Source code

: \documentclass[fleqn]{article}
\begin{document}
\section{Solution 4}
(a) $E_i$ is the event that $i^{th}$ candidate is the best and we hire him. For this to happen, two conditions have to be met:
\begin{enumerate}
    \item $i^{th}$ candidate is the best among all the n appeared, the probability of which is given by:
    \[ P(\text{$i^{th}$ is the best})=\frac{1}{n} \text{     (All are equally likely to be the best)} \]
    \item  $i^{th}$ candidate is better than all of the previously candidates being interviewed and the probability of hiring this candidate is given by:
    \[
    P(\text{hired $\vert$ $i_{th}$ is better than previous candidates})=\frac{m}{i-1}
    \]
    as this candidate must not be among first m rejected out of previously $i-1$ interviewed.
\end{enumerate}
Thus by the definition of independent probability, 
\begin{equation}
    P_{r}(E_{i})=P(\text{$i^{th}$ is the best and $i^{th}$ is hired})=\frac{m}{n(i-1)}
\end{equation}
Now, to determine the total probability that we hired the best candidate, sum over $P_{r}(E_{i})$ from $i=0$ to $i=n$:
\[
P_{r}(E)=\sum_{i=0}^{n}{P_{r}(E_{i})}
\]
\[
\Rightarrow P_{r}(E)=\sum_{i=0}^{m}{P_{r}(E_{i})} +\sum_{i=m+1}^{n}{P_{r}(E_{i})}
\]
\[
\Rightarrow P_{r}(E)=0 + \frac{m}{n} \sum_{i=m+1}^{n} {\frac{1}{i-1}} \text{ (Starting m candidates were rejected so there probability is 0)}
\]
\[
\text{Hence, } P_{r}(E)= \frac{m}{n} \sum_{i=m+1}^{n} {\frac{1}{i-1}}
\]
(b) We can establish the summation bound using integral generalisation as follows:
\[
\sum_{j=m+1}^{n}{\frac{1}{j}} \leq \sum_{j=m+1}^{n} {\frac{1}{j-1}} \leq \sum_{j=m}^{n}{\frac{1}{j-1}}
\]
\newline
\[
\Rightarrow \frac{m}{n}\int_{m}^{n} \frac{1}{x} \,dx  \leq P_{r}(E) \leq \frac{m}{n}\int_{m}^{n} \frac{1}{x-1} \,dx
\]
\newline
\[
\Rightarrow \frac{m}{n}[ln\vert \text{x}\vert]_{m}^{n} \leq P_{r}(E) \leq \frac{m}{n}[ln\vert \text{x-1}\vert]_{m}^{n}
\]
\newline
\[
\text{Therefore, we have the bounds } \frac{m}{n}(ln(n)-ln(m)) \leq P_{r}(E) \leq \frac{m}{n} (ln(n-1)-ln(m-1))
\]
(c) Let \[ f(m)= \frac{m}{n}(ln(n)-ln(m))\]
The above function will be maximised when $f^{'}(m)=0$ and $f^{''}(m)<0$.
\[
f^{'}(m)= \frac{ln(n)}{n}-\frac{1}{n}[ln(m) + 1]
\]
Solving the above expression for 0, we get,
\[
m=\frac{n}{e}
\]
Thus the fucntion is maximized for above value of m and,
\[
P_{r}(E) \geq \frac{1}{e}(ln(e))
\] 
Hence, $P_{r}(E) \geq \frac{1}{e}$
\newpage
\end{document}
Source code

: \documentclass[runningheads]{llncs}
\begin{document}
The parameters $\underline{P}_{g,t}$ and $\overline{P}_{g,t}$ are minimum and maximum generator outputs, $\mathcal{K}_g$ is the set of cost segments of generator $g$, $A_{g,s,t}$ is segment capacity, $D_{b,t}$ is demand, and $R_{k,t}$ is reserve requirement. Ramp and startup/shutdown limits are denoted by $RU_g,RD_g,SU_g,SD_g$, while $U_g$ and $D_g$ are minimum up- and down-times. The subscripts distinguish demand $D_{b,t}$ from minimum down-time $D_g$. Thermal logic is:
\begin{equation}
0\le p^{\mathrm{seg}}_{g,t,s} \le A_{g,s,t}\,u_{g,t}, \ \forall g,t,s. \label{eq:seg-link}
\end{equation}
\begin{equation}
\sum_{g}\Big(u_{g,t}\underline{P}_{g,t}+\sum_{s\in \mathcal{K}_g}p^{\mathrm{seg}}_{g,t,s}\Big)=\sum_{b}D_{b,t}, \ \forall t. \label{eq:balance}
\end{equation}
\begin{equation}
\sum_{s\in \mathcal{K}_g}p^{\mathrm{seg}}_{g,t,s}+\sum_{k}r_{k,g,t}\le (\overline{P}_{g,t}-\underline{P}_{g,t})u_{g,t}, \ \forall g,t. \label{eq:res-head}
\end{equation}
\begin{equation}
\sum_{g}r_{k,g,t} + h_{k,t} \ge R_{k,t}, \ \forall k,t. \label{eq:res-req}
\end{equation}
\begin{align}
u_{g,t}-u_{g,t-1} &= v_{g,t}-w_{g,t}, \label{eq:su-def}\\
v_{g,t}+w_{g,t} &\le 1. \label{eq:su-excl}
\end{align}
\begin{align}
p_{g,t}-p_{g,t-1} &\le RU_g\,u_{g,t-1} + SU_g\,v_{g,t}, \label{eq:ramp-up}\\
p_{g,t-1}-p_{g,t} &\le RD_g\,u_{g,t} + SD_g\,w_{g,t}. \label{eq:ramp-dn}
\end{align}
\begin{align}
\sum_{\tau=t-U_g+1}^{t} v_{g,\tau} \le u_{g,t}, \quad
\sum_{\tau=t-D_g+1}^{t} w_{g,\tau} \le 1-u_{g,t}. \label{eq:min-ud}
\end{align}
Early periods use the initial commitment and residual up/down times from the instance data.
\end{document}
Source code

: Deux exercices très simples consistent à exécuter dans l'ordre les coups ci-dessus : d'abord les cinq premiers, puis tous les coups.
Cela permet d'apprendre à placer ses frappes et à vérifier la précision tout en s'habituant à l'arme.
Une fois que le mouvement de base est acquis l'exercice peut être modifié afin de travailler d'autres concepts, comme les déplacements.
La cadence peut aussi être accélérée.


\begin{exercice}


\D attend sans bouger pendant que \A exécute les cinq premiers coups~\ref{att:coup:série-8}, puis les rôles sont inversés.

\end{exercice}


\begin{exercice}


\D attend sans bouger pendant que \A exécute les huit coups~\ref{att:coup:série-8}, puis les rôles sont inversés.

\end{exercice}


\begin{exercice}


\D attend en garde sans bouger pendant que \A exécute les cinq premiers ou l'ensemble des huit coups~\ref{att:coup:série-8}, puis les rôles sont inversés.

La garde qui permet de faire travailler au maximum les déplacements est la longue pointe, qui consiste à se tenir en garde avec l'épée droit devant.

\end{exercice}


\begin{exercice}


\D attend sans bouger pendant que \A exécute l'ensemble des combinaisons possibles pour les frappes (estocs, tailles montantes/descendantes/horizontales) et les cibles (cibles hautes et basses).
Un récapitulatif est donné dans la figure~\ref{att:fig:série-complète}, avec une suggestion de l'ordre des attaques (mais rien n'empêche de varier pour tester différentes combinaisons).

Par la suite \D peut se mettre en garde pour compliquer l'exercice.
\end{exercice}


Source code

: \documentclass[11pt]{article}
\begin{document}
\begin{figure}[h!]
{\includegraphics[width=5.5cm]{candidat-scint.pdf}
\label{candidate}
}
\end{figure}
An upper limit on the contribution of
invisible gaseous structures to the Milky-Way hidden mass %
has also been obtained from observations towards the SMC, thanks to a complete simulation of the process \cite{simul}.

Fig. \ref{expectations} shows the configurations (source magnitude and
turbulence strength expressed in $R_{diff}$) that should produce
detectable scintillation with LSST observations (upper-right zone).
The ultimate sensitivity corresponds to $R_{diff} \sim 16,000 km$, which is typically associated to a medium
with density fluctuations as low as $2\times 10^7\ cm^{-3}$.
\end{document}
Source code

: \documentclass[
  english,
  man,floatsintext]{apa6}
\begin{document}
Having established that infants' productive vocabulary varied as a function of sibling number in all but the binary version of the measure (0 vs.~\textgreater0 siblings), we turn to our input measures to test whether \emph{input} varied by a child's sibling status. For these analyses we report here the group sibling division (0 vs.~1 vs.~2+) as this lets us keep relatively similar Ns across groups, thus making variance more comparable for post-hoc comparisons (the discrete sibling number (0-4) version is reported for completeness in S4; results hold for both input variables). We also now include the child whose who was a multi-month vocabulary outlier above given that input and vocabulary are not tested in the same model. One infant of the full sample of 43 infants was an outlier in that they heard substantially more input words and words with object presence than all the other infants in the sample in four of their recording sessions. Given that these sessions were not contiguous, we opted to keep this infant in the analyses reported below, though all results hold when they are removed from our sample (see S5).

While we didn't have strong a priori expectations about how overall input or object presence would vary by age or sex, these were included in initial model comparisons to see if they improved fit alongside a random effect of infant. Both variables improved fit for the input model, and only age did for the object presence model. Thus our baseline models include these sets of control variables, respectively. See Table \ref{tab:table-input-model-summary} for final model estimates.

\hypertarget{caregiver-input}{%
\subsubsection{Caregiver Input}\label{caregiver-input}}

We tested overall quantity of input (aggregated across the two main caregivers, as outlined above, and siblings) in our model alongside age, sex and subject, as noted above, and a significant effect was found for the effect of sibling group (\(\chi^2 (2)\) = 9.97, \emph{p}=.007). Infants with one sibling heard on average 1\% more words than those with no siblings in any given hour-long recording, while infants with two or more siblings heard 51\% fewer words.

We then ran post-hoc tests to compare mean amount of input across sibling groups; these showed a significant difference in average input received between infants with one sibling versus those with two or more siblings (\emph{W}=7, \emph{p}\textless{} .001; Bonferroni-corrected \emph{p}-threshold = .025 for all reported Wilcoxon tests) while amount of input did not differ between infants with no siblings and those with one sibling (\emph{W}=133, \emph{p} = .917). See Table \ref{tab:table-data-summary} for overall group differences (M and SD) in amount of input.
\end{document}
━━━━━━━━━━━━━━━━━━━━
- **Work order**: Send back exactly the lines of the listing above starting at the one with "La cadence peut aussi être accélérée." and ending at the one with "hautes et basses).", inclusive, and no others.

- **Answer box**:
La cadence peut aussi être accélérée.


\begin{exercice}


\D attend sans bouger pendant que \A exécute les cinq premiers coups~\ref{att:coup:série-8}, puis les rôles sont inversés.

\end{exercice}


\begin{exercice}


\D attend sans bouger pendant que \A exécute les huit coups~\ref{att:coup:série-8}, puis les rôles sont inversés.

\end{exercice}


\begin{exercice}


\D attend en garde sans bouger pendant que \A exécute les cinq premiers ou l'ensemble des huit coups~\ref{att:coup:série-8}, puis les rôles sont inversés.

La garde qui permet de faire travailler au maximum les déplacements est la longue pointe, qui consiste à se tenir en garde avec l'épée droit devant.

\end{exercice}


\begin{exercice}


\D attend sans bouger pendant que \A exécute l'ensemble des combinaisons possibles pour les frappes (estocs, tailles montantes/descendantes/horizontales) et les cibles (cibles hautes et basses).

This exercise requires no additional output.